Your goal
Across all the entries below, count each line that holds "host" and report the figure only.

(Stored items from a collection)
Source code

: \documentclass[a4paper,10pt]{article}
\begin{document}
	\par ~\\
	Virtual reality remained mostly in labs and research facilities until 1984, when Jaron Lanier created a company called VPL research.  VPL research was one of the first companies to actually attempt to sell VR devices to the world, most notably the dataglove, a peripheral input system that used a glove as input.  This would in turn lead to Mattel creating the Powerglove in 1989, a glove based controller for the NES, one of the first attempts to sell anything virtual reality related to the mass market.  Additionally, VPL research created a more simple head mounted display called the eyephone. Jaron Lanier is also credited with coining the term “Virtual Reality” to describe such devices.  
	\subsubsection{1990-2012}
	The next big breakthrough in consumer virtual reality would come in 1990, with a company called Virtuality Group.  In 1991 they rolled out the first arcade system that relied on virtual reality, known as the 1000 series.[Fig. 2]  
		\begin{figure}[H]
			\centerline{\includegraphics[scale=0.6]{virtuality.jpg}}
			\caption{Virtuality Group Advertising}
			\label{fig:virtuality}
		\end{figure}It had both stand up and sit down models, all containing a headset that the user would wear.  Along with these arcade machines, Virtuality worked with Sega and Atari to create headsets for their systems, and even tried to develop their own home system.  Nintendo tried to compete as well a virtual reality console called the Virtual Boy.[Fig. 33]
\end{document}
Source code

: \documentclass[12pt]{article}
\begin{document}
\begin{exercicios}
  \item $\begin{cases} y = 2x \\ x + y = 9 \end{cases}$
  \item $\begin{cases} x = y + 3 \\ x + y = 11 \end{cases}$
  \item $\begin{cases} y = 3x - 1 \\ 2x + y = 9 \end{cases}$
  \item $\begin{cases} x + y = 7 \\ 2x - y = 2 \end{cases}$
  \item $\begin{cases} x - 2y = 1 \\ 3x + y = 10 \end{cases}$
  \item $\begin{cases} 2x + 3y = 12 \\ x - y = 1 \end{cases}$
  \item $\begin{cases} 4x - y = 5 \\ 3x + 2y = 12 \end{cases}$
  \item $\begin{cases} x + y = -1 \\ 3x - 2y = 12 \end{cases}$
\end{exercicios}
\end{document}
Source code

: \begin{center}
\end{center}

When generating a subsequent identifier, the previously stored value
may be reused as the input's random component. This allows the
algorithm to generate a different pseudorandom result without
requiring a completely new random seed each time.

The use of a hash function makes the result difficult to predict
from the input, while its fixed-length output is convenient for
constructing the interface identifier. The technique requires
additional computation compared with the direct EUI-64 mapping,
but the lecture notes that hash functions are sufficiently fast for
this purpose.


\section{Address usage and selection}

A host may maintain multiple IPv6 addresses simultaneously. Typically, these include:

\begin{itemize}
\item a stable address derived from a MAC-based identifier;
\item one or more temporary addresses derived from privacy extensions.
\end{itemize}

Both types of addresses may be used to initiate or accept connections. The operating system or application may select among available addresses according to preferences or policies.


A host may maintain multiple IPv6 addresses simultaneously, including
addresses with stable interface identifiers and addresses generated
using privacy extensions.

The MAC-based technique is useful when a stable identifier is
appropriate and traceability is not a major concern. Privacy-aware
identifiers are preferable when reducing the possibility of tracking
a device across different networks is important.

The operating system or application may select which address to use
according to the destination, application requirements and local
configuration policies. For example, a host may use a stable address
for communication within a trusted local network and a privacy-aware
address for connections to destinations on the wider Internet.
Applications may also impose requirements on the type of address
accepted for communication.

Answer to this exercise
3